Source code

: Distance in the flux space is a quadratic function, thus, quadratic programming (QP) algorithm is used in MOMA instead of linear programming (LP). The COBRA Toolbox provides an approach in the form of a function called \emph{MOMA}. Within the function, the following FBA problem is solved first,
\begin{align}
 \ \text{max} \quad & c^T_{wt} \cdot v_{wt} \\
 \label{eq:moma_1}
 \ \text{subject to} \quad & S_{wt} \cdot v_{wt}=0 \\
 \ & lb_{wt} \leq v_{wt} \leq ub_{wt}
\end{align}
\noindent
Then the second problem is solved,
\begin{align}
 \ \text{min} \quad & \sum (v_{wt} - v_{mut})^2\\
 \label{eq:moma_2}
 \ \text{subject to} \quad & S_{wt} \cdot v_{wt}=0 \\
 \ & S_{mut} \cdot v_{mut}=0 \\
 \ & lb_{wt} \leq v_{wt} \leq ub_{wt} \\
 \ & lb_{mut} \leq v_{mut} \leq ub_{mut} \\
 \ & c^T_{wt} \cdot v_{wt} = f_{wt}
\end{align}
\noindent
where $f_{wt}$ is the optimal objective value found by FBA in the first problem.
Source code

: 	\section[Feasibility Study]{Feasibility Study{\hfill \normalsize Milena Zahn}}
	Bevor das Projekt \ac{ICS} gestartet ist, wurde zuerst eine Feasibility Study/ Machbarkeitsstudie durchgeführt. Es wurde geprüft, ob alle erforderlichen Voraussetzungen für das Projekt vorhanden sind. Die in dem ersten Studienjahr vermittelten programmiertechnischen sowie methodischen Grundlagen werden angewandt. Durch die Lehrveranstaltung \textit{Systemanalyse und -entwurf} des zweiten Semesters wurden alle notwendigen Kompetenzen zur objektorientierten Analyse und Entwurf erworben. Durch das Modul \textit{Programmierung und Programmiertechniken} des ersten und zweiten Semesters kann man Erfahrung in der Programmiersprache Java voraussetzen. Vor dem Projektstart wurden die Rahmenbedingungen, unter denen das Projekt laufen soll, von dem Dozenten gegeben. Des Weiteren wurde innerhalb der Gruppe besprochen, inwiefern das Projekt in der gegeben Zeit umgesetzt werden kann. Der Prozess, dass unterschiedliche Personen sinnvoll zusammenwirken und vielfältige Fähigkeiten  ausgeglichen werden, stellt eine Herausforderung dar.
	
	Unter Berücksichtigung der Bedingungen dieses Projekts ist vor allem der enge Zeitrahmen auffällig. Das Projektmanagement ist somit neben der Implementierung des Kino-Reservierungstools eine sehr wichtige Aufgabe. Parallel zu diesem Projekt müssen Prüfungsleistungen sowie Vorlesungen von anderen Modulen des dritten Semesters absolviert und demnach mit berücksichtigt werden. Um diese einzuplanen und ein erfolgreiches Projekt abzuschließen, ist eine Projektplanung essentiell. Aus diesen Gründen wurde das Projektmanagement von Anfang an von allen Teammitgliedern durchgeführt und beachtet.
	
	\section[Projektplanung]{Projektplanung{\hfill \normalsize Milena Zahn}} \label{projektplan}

★ ★ ★

:: EXERCISE OBJECTIVE ::
Repeat the material, keeping every word exactly as it is.

:: YOUR RESPONSE ::
Source code

: Distance in the flux space is a quadratic function, thus, quadratic programming (QP) algorithm is used in MOMA instead of linear programming (LP). The COBRA Toolbox provides an approach in the form of a function called \emph{MOMA}. Within the function, the following FBA problem is solved first,
\begin{align}
 \ \text{max} \quad & c^T_{wt} \cdot v_{wt} \\
 \label{eq:moma_1}
 \ \text{subject to} \quad & S_{wt} \cdot v_{wt}=0 \\
 \ & lb_{wt} \leq v_{wt} \leq ub_{wt}
\end{align}
\noindent
Then the second problem is solved,
\begin{align}
 \ \text{min} \quad & \sum (v_{wt} - v_{mut})^2\\
 \label{eq:moma_2}
 \ \text{subject to} \quad & S_{wt} \cdot v_{wt}=0 \\
 \ & S_{mut} \cdot v_{mut}=0 \\
 \ & lb_{wt} \leq v_{wt} \leq ub_{wt} \\
 \ & lb_{mut} \leq v_{mut} \leq ub_{mut} \\
 \ & c^T_{wt} \cdot v_{wt} = f_{wt}
\end{align}
\noindent
where $f_{wt}$ is the optimal objective value found by FBA in the first problem.
Source code

: 	\section[Feasibility Study]{Feasibility Study{\hfill \normalsize Milena Zahn}}
	Bevor das Projekt \ac{ICS} gestartet ist, wurde zuerst eine Feasibility Study/ Machbarkeitsstudie durchgeführt. Es wurde geprüft, ob alle erforderlichen Voraussetzungen für das Projekt vorhanden sind. Die in dem ersten Studienjahr vermittelten programmiertechnischen sowie methodischen Grundlagen werden angewandt. Durch die Lehrveranstaltung \textit{Systemanalyse und -entwurf} des zweiten Semesters wurden alle notwendigen Kompetenzen zur objektorientierten Analyse und Entwurf erworben. Durch das Modul \textit{Programmierung und Programmiertechniken} des ersten und zweiten Semesters kann man Erfahrung in der Programmiersprache Java voraussetzen. Vor dem Projektstart wurden die Rahmenbedingungen, unter denen das Projekt laufen soll, von dem Dozenten gegeben. Des Weiteren wurde innerhalb der Gruppe besprochen, inwiefern das Projekt in der gegeben Zeit umgesetzt werden kann. Der Prozess, dass unterschiedliche Personen sinnvoll zusammenwirken und vielfältige Fähigkeiten  ausgeglichen werden, stellt eine Herausforderung dar.
	
	Unter Berücksichtigung der Bedingungen dieses Projekts ist vor allem der enge Zeitrahmen auffällig. Das Projektmanagement ist somit neben der Implementierung des Kino-Reservierungstools eine sehr wichtige Aufgabe. Parallel zu diesem Projekt müssen Prüfungsleistungen sowie Vorlesungen von anderen Modulen des dritten Semesters absolviert und demnach mit berücksichtigt werden. Um diese einzuplanen und ein erfolgreiches Projekt abzuschließen, ist eine Projektplanung essentiell. Aus diesen Gründen wurde das Projektmanagement von Anfang an von allen Teammitgliedern durchgeführt und beachtet.
	
	\section[Projektplanung]{Projektplanung{\hfill \normalsize Milena Zahn}} \label{projektplan}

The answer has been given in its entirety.